As afirmações vão contra uma das propostas mais polêmicas da última versão do relatório do deputado Kim Kataguiri (DEM-SP) sobre a nova legislação. Ela prevê uma licença simplificada, autodeclaratória, no modelo de Adesão e Compromisso (LAC), para a ampliação e asfaltamento de rodovias. A ideia desconsidera que as estradas produzem “significativo impacto” ambiental e são reconhecidas como um dos principais vetores da destruição da floresta. O relatório voltou a ser duramente condenado na audiência pelos parlamentares ambientalistas.
A fala de Freitas coloca em dúvida qual será a posição do governo, pelo menos nesse ponto específico, na votação do projeto de lei sobre o assunto, que pode acontecer no plenário da Câmara, até o fim do ano. A reportagem do ISA tentou esclarecer a questão com o ministro ao final do evento, mas ele disse que tinha um compromisso e que não poderia falar.
A deputada Fernanda Melchiona (PSOL-RS), que fez o pedido de realização da reunião, questionou Freitas se ele defende a mudança da lei para facilitar o asfaltamento da BR-319, após não conseguir realizar estudos ambientais consistentes sobre ela, enquanto dirigiu o Departamento Nacional de Infraestrutura de Transporte (DNIT), entre 2011 e 2015. O DNIT é o responsável pelos levantamentos.
A parlamentar lembrou que o Estudo de Impacto Ambiental (EIA-Rima) do projeto foi devolvido pelo Instituto Brasileiro de Meio Ambiente (Ibama) por estar incompleto, em 2007, mas que o DNIT nunca mais pronunciou-se. “O senhor não acha uma irresponsabilidade colocar a culpa pela morosidade do licenciamento no Ibama, ao invés de no DNIT?”, indagou.
O ministro informou que sua pasta contratou um novo EIA-Rima e que ele ainda não foi apresentado, por não não estar “em condições de ser submetido ao órgão ambiental”, mas que pretende fazê-lo em breve.
No início da audiência, Freitas defendeu que o governo Bolsonaro está comprometido com a sustentabilidade.
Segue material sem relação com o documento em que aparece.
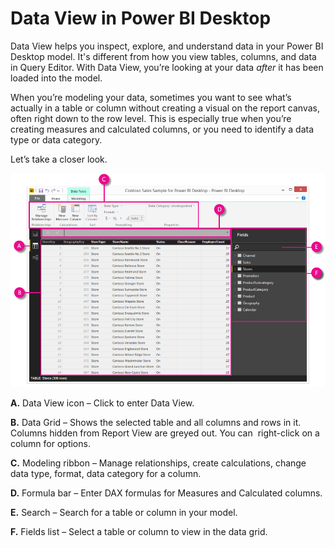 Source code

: ﻿<properties
   pageTitle="Data View in Power BI Desktop"
   description="Data View in Power BI Desktop"
   services="powerbi"
   documentationCenter=""
   authors="davidiseminger"
   manager="mblythe"
   editor=""
   tags=""/>

<tags
   ms.service="powerbi"
   ms.devlang="NA"
   ms.topic="article"
   ms.tgt_pltfrm="NA"
   ms.workload="powerbi"
   ms.date="11/06/2015"
   ms.author="davidi"/>

# Data View in Power BI Desktop  

Data View helps you inspect, explore, and understand data in your Power BI Desktop model. It's different from how you view tables, columns, and data in Query Editor. With Data View, you’re looking at your data *after* it has been loaded into the model.

When you’re modeling your data, sometimes you want to see what’s actually in a table or column without creating a visual on the report canvas, often right down to the row level. This is especially true when you’re creating measures and calculated columns, or you need to identify a data type or data category.

Let’s take a closer look.

![](media/powerbi-desktop-data-view/DataView_FullScreen.png)

**A.** Data View icon – Click to enter Data View.

**B.** Data Grid – Shows the selected table and all columns and rows in it. Columns hidden from Report View are greyed out. You can  right-click on a column for options.

**C.** Modeling ribbon – Manage relationships, create calculations, change data type, format, data category for a column.

**D.** Formula bar – Enter DAX formulas for Measures and Calculated columns.

**E.** Search – Search for a table or column in your model.

**F.** Fields list – Select a table or column to view in the data grid.
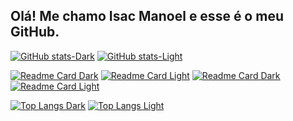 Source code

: ## Olá! Me chamo Isac Manoel e esse é o meu GitHub.

[![GitHub stats-Dark](https://github-readme-stats.vercel.app/api?username=isacmsm&show_icons=true&theme=nightowl#gh-dark-mode-only)](https://github.com/anuraghazra/github-readme-stats#gh-dark-mode-only)
[![GitHub stats-Light](https://github-readme-stats.vercel.app/api?username=isacmsm&show_icons=true&theme=buefy#gh-light-mode-only)](https://github.com/anuraghazra/github-readme-stats#gh-light-mode-only)

[![Readme Card Dark](https://github-readme-stats.vercel.app/api/pin/?username=isacmsm&repo=Donham-bot-rpg&theme=nightowl#gh-dark-mode-only)](https://github.com/anuraghazra/github-readme-stats#gh-dark-mode-only)
[![Readme Card Light](https://github-readme-stats.vercel.app/api/pin/?username=isacmsm&repo=Donham-bot-rpg&theme=buefy#gh-dark-mode-only)](https://github.com/anuraghazra/github-readme-stats#gh-light-mode-only) 
[![Readme Card Dark](https://github-readme-stats.vercel.app/api/pin/?username=isacmsm&repo=junesilva&theme=nightowl#gh-dark-mode-only)](https://github.com/anuraghazra/github-readme-stats#gh-dark-mode-only)
[![Readme Card Light](https://github-readme-stats.vercel.app/api/pin/?username=isacmsm&repo=junesilva&theme=buefy#gh-dark-mode-only)](https://github.com/anuraghazra/github-readme-stats#gh-light-mode-only)

[![Top Langs Dark](https://github-readme-stats.vercel.app/api/top-langs/?username=isacmsm&layout=compact&theme=nightowl#gh-dark-mode-only)](https://github.com/anuraghazra/github-readme-stats#gh-dark-mode-only)
[![Top Langs Light](https://github-readme-stats.vercel.app/api/top-langs/?username=isacmsm&layout=compact&theme=buefy#gh-light-mode-only)](https://github.com/anuraghazra/github-readme-stats#gh-light-mode-only)
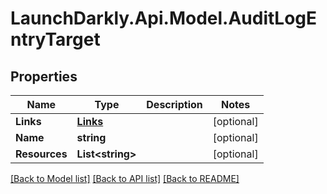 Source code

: # LaunchDarkly.Api.Model.AuditLogEntryTarget
## Properties

Name | Type | Description | Notes
------------ | ------------- | ------------- | -------------
**Links** | [**Links**](Links.md) |  | [optional] 
**Name** | **string** |  | [optional] 
**Resources** | **List&lt;string&gt;** |  | [optional] 

[[Back to Model list]](../README.md#documentation-for-models) [[Back to API list]](../README.md#documentation-for-api-endpoints) [[Back to README]](../README.md)

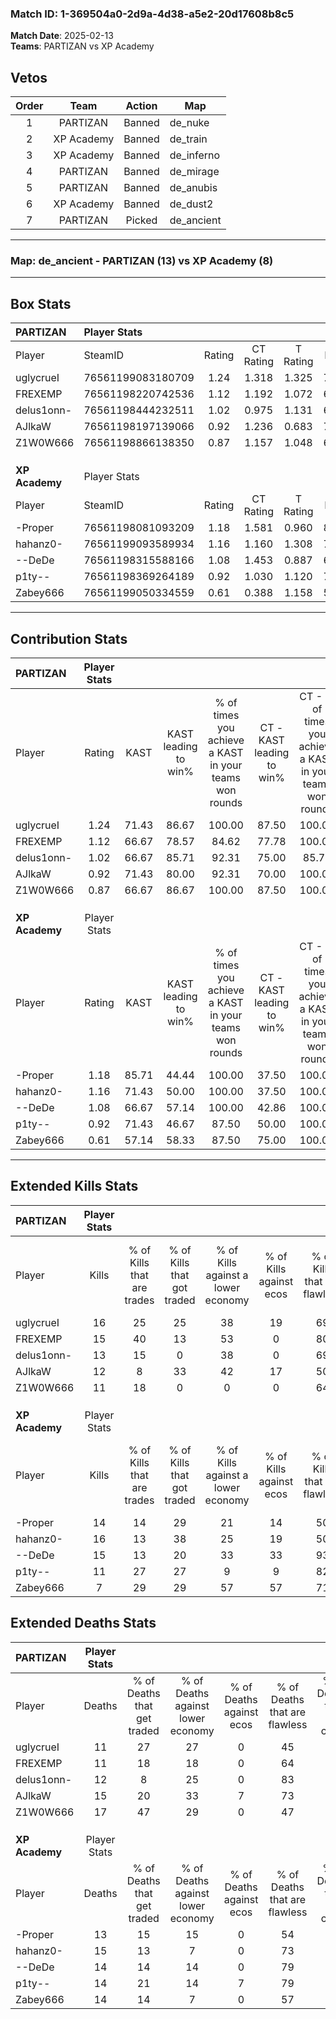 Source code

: ### Match ID: 1-369504a0-2d9a-4d38-a5e2-20d17608b8c5  
**Match Date**: 2025-02-13  
**Teams**: PARTIZAN vs XP Academy  

## Vetos  

| Order | Team | Action | Map |
| :---: | :--: | :----: | --- |
| 1 | PARTIZAN | Banned | de_nuke |
| 2 | XP Academy | Banned | de_train |
| 3 | XP Academy | Banned | de_inferno |
| 4 | PARTIZAN | Banned | de_mirage |
| 5 | PARTIZAN | Banned | de_anubis |
| 6 | XP Academy | Banned | de_dust2 |
| 7 | PARTIZAN | Picked | de_ancient |

---  

### **Map**: de_ancient - PARTIZAN (13) vs XP Academy (8)  
---  

## Box Stats  

| **PARTIZAN**   | Player Stats      |        |           |          |       |      |       |         |        |      |     |
| :- | :- | :-: | :-: | :-: | :-: | :-: | :-: | :-: | :-: | :-: | :-: |
| Player         | SteamID           | Rating | CT Rating | T Rating | KAST  | ADR  | Kills | Assists | Deaths | K/D  | HS% |
| uglycrueI      | 76561199083180709 |  1.24  |   1.318   |  1.325   | 71.43 | 77.1 |  16   |    7    |   11   | 1.45 | 56  |
| FREXEMP        | 76561198220742536 |  1.12  |   1.192   |  1.072   | 66.67 | 68.6 |  15   |    2    |   11   | 1.36 | 60  |
| delus1onn-     | 76561198444232511 |  1.02  |   0.975   |  1.131   | 66.67 | 67.0 |  13   |    5    |   12   | 1.08 | 23  |
| AJlkaW         | 76561198197139066 |  0.92  |   1.236   |  0.683   | 71.43 | 63.6 |  12   |    4    |   15   | 0.80 | 58  |
| Z1W0W666       | 76561198866138350 |  0.87  |   1.157   |  1.048   | 66.67 | 77.0 |  11   |   12    |   17   | 0.65 | 45  |
|                |                   |        |           |          |       |      |       |         |        |      |     |
|                |                   |        |           |          |       |      |       |         |        |      |     |
|                |                   |        |           |          |       |      |       |         |        |      |     |
| **XP Academy** | Player Stats      |        |           |          |       |      |       |         |        |      |     |
| Player         | SteamID           | Rating | CT Rating | T Rating | KAST  | ADR  | Kills | Assists | Deaths | K/D  | HS% |
| -Proper        | 76561198081093209 |  1.18  |   1.581   |  0.960   | 85.71 | 69.6 |  14   |    4    |   13   | 1.08 | 71  |
| hahanz0-       | 76561199093589934 |  1.16  |   1.160   |  1.308   | 71.43 | 86.5 |  16   |    4    |   15   | 1.07 | 62  |
| --DeDe         | 76561198315588166 |  1.08  |   1.453   |  0.887   | 66.67 | 78.1 |  15   |    4    |   14   | 1.07 | 60  |
| p1ty--         | 76561198369264189 |  0.92  |   1.030   |  1.120   | 71.43 | 64.0 |  11   |    7    |   14   | 0.79 | 36  |
| Zabey666       | 76561199050334559 |  0.61  |   0.388   |  1.158   | 57.14 | 55.4 |   7   |    4    |   14   | 0.50 | 71  |
---  

## Contribution Stats  

| **PARTIZAN**   | Player Stats |       |                      |                                                        |                           |                                                             |                          |                                                            |
| :- | :-: | :-: | :-: | :-: | :-: | :-: | :-: | :-: |
| Player         |    Rating    | KAST  | KAST leading to win% | % of times you achieve a KAST in your teams won rounds | CT - KAST leading to win% | CT - % of times you achieve a KAST in your teams won rounds | T - KAST leading to win% | T - % of times you achieve a KAST in your teams won rounds |
| uglycrueI      |     1.24     | 71.43 |        86.67         |                         100.00                         |           87.50           |                           100.00                            |          85.71           |                           100.00                           |
| FREXEMP        |     1.12     | 66.67 |        78.57         |                         84.62                          |           77.78           |                           100.00                            |          80.00           |                           66.67                            |
| delus1onn-     |     1.02     | 66.67 |        85.71         |                         92.31                          |           75.00           |                            85.71                            |          100.00          |                           100.00                           |
| AJlkaW         |     0.92     | 71.43 |        80.00         |                         92.31                          |           70.00           |                           100.00                            |          100.00          |                           83.33                            |
| Z1W0W666       |     0.87     | 66.67 |        86.67         |                         100.00                         |           87.50           |                           100.00                            |          85.71           |                           100.00                           |
|                |              |       |                      |                                                        |                           |                                                             |                          |                                                            |
|                |              |       |                      |                                                        |                           |                                                             |                          |                                                            |
|                |              |       |                      |                                                        |                           |                                                             |                          |                                                            |
| **XP Academy** | Player Stats |       |                      |                                                        |                           |                                                             |                          |                                                            |
| Player         |    Rating    | KAST  | KAST leading to win% | % of times you achieve a KAST in your teams won rounds | CT - KAST leading to win% | CT - % of times you achieve a KAST in your teams won rounds | T - KAST leading to win% | T - % of times you achieve a KAST in your teams won rounds |
| -Proper        |     1.18     | 85.71 |        44.44         |                         100.00                         |           37.50           |                           100.00                            |          50.00           |                           100.00                           |
| hahanz0-       |     1.16     | 71.43 |        50.00         |                         100.00                         |           37.50           |                           100.00                            |          62.50           |                           100.00                           |
| --DeDe         |     1.08     | 66.67 |        57.14         |                         100.00                         |           42.86           |                           100.00                            |          71.43           |                           100.00                           |
| p1ty--         |     0.92     | 71.43 |        46.67         |                         87.50                          |           50.00           |                           100.00                            |          44.44           |                           80.00                            |
| Zabey666       |     0.61     | 57.14 |        58.33         |                         87.50                          |           75.00           |                           100.00                            |          50.00           |                           80.00                            |
---  

## Extended Kills Stats  

| **PARTIZAN**   | Player Stats |                            |                            |                                    |                         |                              |                                 |                                       |                    |           |
| :- | :-: | :-: | :-: | :-: | :-: | :-: | :-: | :-: | :-: | :-: |
| Player         |    Kills     | % of Kills that are trades | % of Kills that got traded | % of Kills against a lower economy | % of Kills against ecos | % of Kills that are flawless | % of Kills that are close duels | % of Kills that are assisted by flash | Pistol Round Kills | AWP Kills |
| uglycrueI      |      16      |             25             |             25             |                 38                 |           19            |              69              |                0                |                  13                   |         0          |     1     |
| FREXEMP        |      15      |             40             |             13             |                 53                 |            0            |              80              |                7                |                   7                   |         0          |     0     |
| delus1onn-     |      13      |             15             |             0              |                 38                 |            0            |              69              |                8                |                  15                   |         8          |     0     |
| AJlkaW         |      12      |             8              |             33             |                 42                 |           17            |              50              |                0                |                   8                   |         0          |     1     |
| Z1W0W666       |      11      |             18             |             0              |                 0                  |            0            |              64              |                0                |                   0                   |         0          |     1     |
|                |              |                            |                            |                                    |                         |                              |                                 |                                       |                    |           |
|                |              |                            |                            |                                    |                         |                              |                                 |                                       |                    |           |
|                |              |                            |                            |                                    |                         |                              |                                 |                                       |                    |           |
| **XP Academy** | Player Stats |                            |                            |                                    |                         |                              |                                 |                                       |                    |           |
| Player         |    Kills     | % of Kills that are trades | % of Kills that got traded | % of Kills against a lower economy | % of Kills against ecos | % of Kills that are flawless | % of Kills that are close duels | % of Kills that are assisted by flash | Pistol Round Kills | AWP Kills |
| -Proper        |      14      |             14             |             29             |                 21                 |           14            |              50              |                7                |                   7                   |         0          |     2     |
| hahanz0-       |      16      |             13             |             38             |                 25                 |           19            |              50              |               13                |                   0                   |         0          |     3     |
| --DeDe         |      15      |             13             |             20             |                 33                 |           33            |              93              |                0                |                   7                   |         0          |     3     |
| p1ty--         |      11      |             27             |             27             |                 9                  |            9            |              82              |               27                |                   9                   |         5          |     1     |
| Zabey666       |      7       |             29             |             29             |                 57                 |           57            |              71              |                0                |                   0                   |         0          |     1     |
## Extended Deaths Stats  

| **PARTIZAN**   | Player Stats |                             |                                   |                          |                               |                            |                           |               |
| :- | :-: | :-: | :-: | :-: | :-: | :-: | :-: | :-: |
| Player         |    Deaths    | % of Deaths that get traded | % of Deaths against lower economy | % of Deaths against ecos | % of Deaths that are flawless | % of Deaths that are close | % of Deaths while blinded | Deaths to AWP |
| uglycrueI      |      11      |             27              |                27                 |            0             |              45               |             0              |             0             |       1       |
| FREXEMP        |      11      |             18              |                18                 |            0             |              64               |             9              |             0             |       1       |
| delus1onn-     |      12      |              8              |                25                 |            0             |              83               |             0              |             0             |       1       |
| AJlkaW         |      15      |             20              |                33                 |            7             |              73               |             7              |            13             |       0       |
| Z1W0W666       |      17      |             47              |                29                 |            0             |              47               |             24             |             6             |       2       |
|                |              |                             |                                   |                          |                               |                            |                           |               |
|                |              |                             |                                   |                          |                               |                            |                           |               |
|                |              |                             |                                   |                          |                               |                            |                           |               |
| **XP Academy** | Player Stats |                             |                                   |                          |                               |                            |                           |               |
| Player         |    Deaths    | % of Deaths that get traded | % of Deaths against lower economy | % of Deaths against ecos | % of Deaths that are flawless | % of Deaths that are close | % of Deaths while blinded | Deaths to AWP |
| -Proper        |      13      |             15              |                15                 |            0             |              54               |             0              |            15             |       2       |
| hahanz0-       |      15      |             13              |                 7                 |            0             |              73               |             7              |             0             |       2       |
| --DeDe         |      14      |             14              |                14                 |            0             |              79               |             0              |            14             |       1       |
| p1ty--         |      14      |             21              |                14                 |            7             |              79               |             0              |             7             |       1       |
| Zabey666       |      14      |             14              |                 7                 |            0             |              57               |             7              |             7             |       2       |

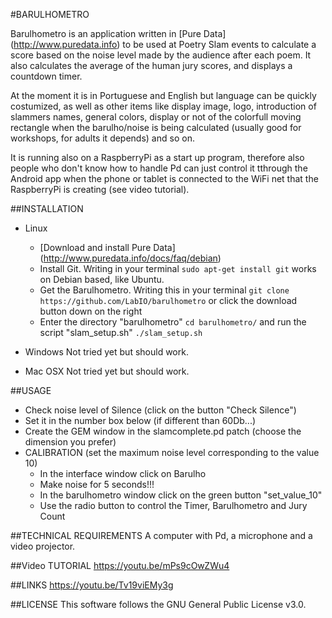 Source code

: #BARULHOMETRO


Barulhometro is an application written in [Pure Data] (http://www.puredata.info) to be used at Poetry Slam events to calculate a score based on the noise level made by the audience after each poem. It also calculates the average of the human jury scores, and displays a countdown timer.

At the moment it is in Portuguese and English but language can be quickly costumized, as well as  other items like display image, logo, introduction of slammers names, general colors, display or not of the colorfull moving rectangle when the barulho/noise is being calculated (usually good for workshops, for adults it depends) and so on.

It is running also on a RaspberryPi as a start up program, therefore also people who don't know how to handle Pd can just control it tthrough the Android app when the phone or tablet is connected to the WiFi net that the RaspberryPi is creating (see video tutorial).

##INSTALLATION

* Linux
  * [Download and install Pure Data] (http://www.puredata.info/docs/faq/debian)
  * Install Git. Writing in your terminal `sudo apt-get install git` works on Debian based, like Ubuntu.
  * Get the Barulhometro. Writing this in your terminal `git clone https://github.com/LabIO/barulhometro`
    or click the download button down on the right
  * Enter the directory "barulhometro" `cd barulhometro/` and run the script "slam_setup.sh" `./slam_setup.sh`
     
    
* Windows
Not tried yet but should work.

* Mac OSX
Not tried yet but should work.


##USAGE
* Check noise level of Silence (click on the button "Check Silence")
* Set it in the number box below (if different than 60Db...)
* Create the GEM window in the slamcomplete.pd patch (choose the dimension you prefer)
* CALIBRATION (set the maximum noise level corresponding to the value 10)
  * In the interface window click on Barulho   
  * Make noise for 5 seconds!!!
  * In the barulhometro window click on the green button "set_value_10"
  * Use the radio button to control the Timer, Barulhometro and Jury Count

##TECHNICAL REQUIREMENTS
A computer with Pd, a microphone and a video projector. 

##Video TUTORIAL
https://youtu.be/mPs9cOwZWu4

##LINKS
https://youtu.be/Tv19viEMy3g

##LICENSE
This software follows the GNU General Public License v3.0.
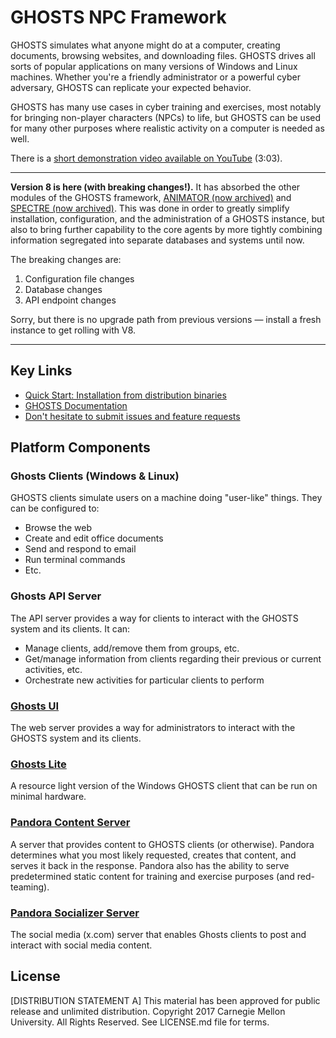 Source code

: # GHOSTS NPC Framework

GHOSTS simulates what anyone might do at a computer, creating documents, browsing websites, and downloading files. GHOSTS drives all sorts of popular applications on many versions of Windows and Linux machines. Whether you're a friendly administrator or a powerful cyber adversary, GHOSTS can replicate your expected behavior.

GHOSTS has many use cases in cyber training and exercises, most notably for bringing non-player characters (NPCs) to life, but GHOSTS can be used for many other purposes where realistic activity on a computer is needed as well.

There is a [short demonstration video available on YouTube](https://www.youtube.com/watch?v=EkwK-cqwjjA) (3:03).

---

**Version 8 is here (with breaking changes!).** It has absorbed the other modules of the GHOSTS framework, [ANIMATOR (now archived)](https://github.com/cmu-sei/GHOSTS-ANIMATOR) and [SPECTRE (now archived)](https://github.com/cmu-sei/GHOSTS-SPECTRE). This was done in order to greatly simplify installation, configuration, and the administration of a GHOSTS instance, but also to bring further capability to the core agents by more tightly combining information segregated into separate databases and systems until now.

The breaking changes are:

1. Configuration file changes
2. Database changes
3. API endpoint changes

Sorry, but there is no upgrade path from previous versions — install a fresh instance to get rolling with V8.

---

## Key Links

- [Quick Start: Installation from distribution binaries](https://cmu-sei.github.io/GHOSTS/quickstart/)
- [GHOSTS Documentation](https://cmu-sei.github.io/GHOSTS/)
- [Don't hesitate to submit issues and feature requests](https://github.com/cmu-sei/GHOSTS/issues)

## Platform Components

### Ghosts Clients (Windows & Linux)

GHOSTS clients simulate users on a machine doing "user-like" things. They can be configured to:

- Browse the web
- Create and edit office documents
- Send and respond to email
- Run terminal commands
- Etc.

### Ghosts API Server

The API server provides a way for clients to interact with the GHOSTS system and its clients. It can:

- Manage clients, add/remove them from groups, etc.
- Get/manage information from clients regarding their previous or current activities, etc.
- Orchestrate new activities for particular clients to perform

### [Ghosts UI](src/ghosts.ui/README.md)

The web server provides a way for administrators to interact with the GHOSTS system and its clients.

### [Ghosts Lite](src/Ghosts.Client.Lite/)

A resource light version of the Windows GHOSTS client that can be run on minimal hardware.

### [Pandora Content Server](src/ghosts.pandora/)

A server that provides content to GHOSTS clients (or otherwise). Pandora determines what you most likely requested, creates that content, and serves it back in the response. Pandora also has the ability to serve predetermined static content for training and exercise purposes (and red-teaming).

### [Pandora Socializer Server](src/ghosts.pandora.socializer/)

The social media (x.com) server that enables Ghosts clients to post and interact with social media content.

## License

[DISTRIBUTION STATEMENT A] This material has been approved for public release and unlimited distribution.
Copyright 2017 Carnegie Mellon University. All Rights Reserved. See LICENSE.md file for terms.
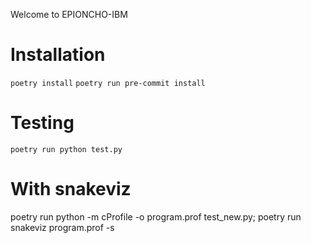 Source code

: Welcome to EPIONCHO-IBM

# Installation

`poetry install`
`poetry run pre-commit install`

# Testing

`poetry run python test.py`

# With snakeviz
poetry run python -m cProfile -o program.prof test_new.py; poetry run  snakeviz program.prof -s
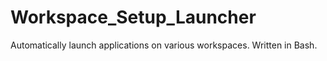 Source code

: # Workspace_Setup_Launcher
Automatically launch applications on various workspaces. Written in Bash.

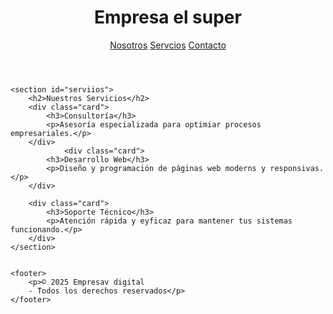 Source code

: <!DOCTYPE html>
<html lang="es">
<head>

    
</head>
<body>
 <header>
        <h1>Empresa el super</h1>
        <nav>
            <a href="#nootrs">Nosotros</a>
            <a href="#servcios">Servcios</a>
            <a href="#contacto">Contacto</a>
        </nav>
    </header>

   

    <section id="serviios">
        <h2>Nuestros Servicios</h2>
        <div class="card">
            <h3>Consultoría</h3>
            <p>Asesoría especializada para optimiar procesos empresariales.</p>
        </div>
                <div class="card">
            <h3>Desarrollo Web</h3>
            <p>Diseño y programación de páginas web moderns y responsivas.</p>
        </div>

        <div class="card">
            <h3>Soporte Técnico</h3>
            <p>Atención rápida y eyficaz para mantener tus sistemas funcionando.</p>
        </div>
    </section>


    <footer>
        <p>© 2025 Empresav digital
        - Todos los derechos reservados</p>
    </footer>
</body>
</html>


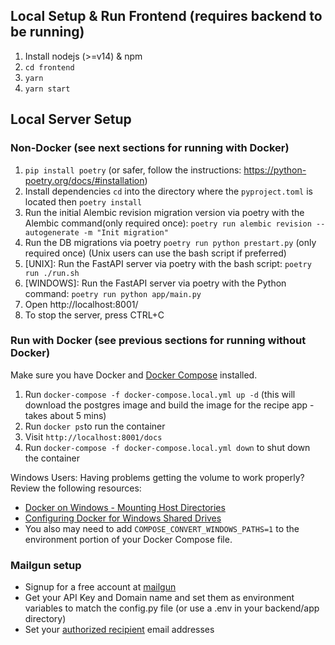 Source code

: ## Local Setup & Run Frontend (requires backend to be running)

1. Install nodejs (>=v14) & npm
2. `cd frontend`
3. `yarn`
4. `yarn start`

## Local Server Setup

### Non-Docker (see next sections for running with Docker)

1. `pip install poetry` (or safer, follow the instructions: https://python-poetry.org/docs/#installation)
2. Install dependencies `cd` into the directory where the `pyproject.toml` is located then `poetry install`
3. Run the initial Alembic revision migration version via poetry with the Alembic command(only required once): `poetry run alembic revision --autogenerate -m "Init migration"`
4. Run the DB migrations via poetry `poetry run python prestart.py` (only required once) (Unix users can use
   the bash script if preferred)
5. [UNIX]: Run the FastAPI server via poetry with the bash script: `poetry run ./run.sh`
6. [WINDOWS]: Run the FastAPI server via poetry with the Python command: `poetry run python app/main.py`
7. Open http://localhost:8001/
8. To stop the server, press CTRL+C

### Run with Docker (see previous sections for running without Docker)

Make sure you have Docker and [Docker Compose](https://docs.docker.com/compose/install/) installed.

1. Run `docker-compose -f docker-compose.local.yml up -d` (this will download the postgres
   image and build the image for the recipe app - takes about 5 mins)
2. Run `docker ps`to run the container
3. Visit `http://localhost:8001/docs`
4. Run `docker-compose -f docker-compose.local.yml down` to shut down the container

Windows Users: Having problems getting the volume to work properly? Review the following resources:

- [Docker on Windows - Mounting Host Directories](https://rominirani.com/docker-on-windows-mounting-host-directories-d96f3f056a2c?gi=324e01b3473a)
- [Configuring Docker for Windows Shared Drives](https://docs.microsoft.com/en-gb/archive/blogs/stevelasker/configuring-docker-for-windows-volumes)
- You also may need to add `COMPOSE_CONVERT_WINDOWS_PATHS=1` to the environment portion of your Docker Compose file.

### Mailgun setup

- Signup for a free account at [mailgun](https://www.mailgun.com/)
- Get your API Key and Domain name and set them as environment variables to match the config.py file (or use a .env in your backend/app directory)
- Set your [authorized recipient](https://help.mailgun.com/hc/en-us/articles/217531258-Authorized-Recipients) email addresses
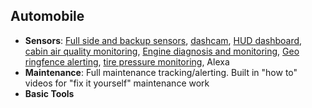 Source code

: ## Automobile
- **Sensors**: [Full side and backup sensors](./auto/backup.md), [dashcam](./auto/dashcam.md), [HUD dashboard](./auto/HUD.md), [cabin air quality monitoring](./auto/air%20quality.md), [Engine diagnosis and monitoring](./auto/engine.md), [Geo ringfence alerting](./auto/geoalert.md), [tire pressure monitoring](./auto/tire.md), Alexa
- **Maintenance**: Full maintenance tracking/alerting.  Built in "how to" videos for "fix it yourself" maintenance work
- **Basic Tools**
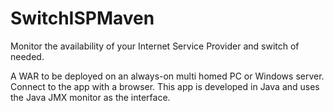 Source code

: # SwitchISPMaven
Monitor the availability of your Internet Service Provider and switch of needed.

A WAR to be deployed on an always-on multi homed PC or Windows server. Connect to the app with a browser.
This app is developed in Java and uses the Java JMX monitor as the interface.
Melchiona disse que a fala era “antagônica” à defesa do relatório de Kataguiri. Junto com outros deputados, ela avaliou que o parecer transforma o licenciamento em exceção. “O senhor ou o ministério estavam defendendo a quarta versão do relatório, que aprofunda a crise ambiental que o país vive”, criticou.
O Ministério de Infraestrutura fez várias sugestões que foram acatadas por Kataguiri e vem defendendo seu trabalho, mas Freitas tentou não se comprometer com ele na audiência. “Não estamos apegados a versão nenhuma, apoiando versão ‘a’, ‘b’ ou ‘c’. Estamos apegados ao conceito. Queremos uma boa proposta de projeto de lei, que traga um licenciamento que seja efetivo, célere e produza resultados”, salientou.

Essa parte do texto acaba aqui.